More interesting, perhaps, was the decision, publicly announced by the Israelis, to end weapons sales to Georgia the week before the Georgians attacked South Ossetia. Clearly the Israelis knew what was coming and wanted no part of it. Afterward, unlike the Americans, the Israelis did everything they could to placate the Russians, including having Israeli Prime Minister Ehud Olmert travel to Moscow to offer reassurances. Whatever the Israelis were doing in Georgia, they did not want a confrontation with the Russians.
It is impossible to explain the Israeli reasoning for being in Georgia outside the context of a careful review of Israeli strategy in general.
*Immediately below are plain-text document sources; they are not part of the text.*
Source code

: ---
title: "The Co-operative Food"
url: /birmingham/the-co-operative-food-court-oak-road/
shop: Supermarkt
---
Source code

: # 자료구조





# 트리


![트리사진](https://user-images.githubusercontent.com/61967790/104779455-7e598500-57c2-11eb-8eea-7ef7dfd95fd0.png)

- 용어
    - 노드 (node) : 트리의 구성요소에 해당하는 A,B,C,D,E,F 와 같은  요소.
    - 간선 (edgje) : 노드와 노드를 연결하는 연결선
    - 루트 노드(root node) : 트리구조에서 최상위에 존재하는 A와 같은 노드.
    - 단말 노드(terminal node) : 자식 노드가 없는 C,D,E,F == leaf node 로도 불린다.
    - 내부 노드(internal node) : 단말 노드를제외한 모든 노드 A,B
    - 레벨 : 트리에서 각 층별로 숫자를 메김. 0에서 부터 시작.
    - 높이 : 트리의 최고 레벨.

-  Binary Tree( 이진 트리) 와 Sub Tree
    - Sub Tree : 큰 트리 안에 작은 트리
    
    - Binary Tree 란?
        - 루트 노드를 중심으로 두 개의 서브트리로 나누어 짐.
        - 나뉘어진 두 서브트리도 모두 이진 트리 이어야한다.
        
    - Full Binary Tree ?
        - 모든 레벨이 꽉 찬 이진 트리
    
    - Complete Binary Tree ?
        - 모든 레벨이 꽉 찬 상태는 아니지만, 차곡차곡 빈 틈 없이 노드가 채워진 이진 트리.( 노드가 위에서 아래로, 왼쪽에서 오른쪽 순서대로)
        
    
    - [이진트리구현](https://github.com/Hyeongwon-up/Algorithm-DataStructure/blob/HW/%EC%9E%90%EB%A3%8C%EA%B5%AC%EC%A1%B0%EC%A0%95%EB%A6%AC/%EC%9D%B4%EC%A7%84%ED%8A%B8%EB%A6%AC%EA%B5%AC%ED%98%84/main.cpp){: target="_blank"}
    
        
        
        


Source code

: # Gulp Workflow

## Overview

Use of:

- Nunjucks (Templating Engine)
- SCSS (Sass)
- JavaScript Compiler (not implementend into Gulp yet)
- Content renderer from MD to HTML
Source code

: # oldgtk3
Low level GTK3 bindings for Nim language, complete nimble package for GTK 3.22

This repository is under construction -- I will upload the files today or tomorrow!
From that, we can begin to understand why the Israelis are involved in affairs far outside their immediate area of responsibility, and why they responded the way they did in Georgia.
We need to divide Israeli strategic interests into four separate but interacting pieces:
- The Palestinians living inside Israel’s post-1967 borders.
- The so-called “confrontation states” that border Israel, including Lebanon, Syria, Jordan and especially Egypt.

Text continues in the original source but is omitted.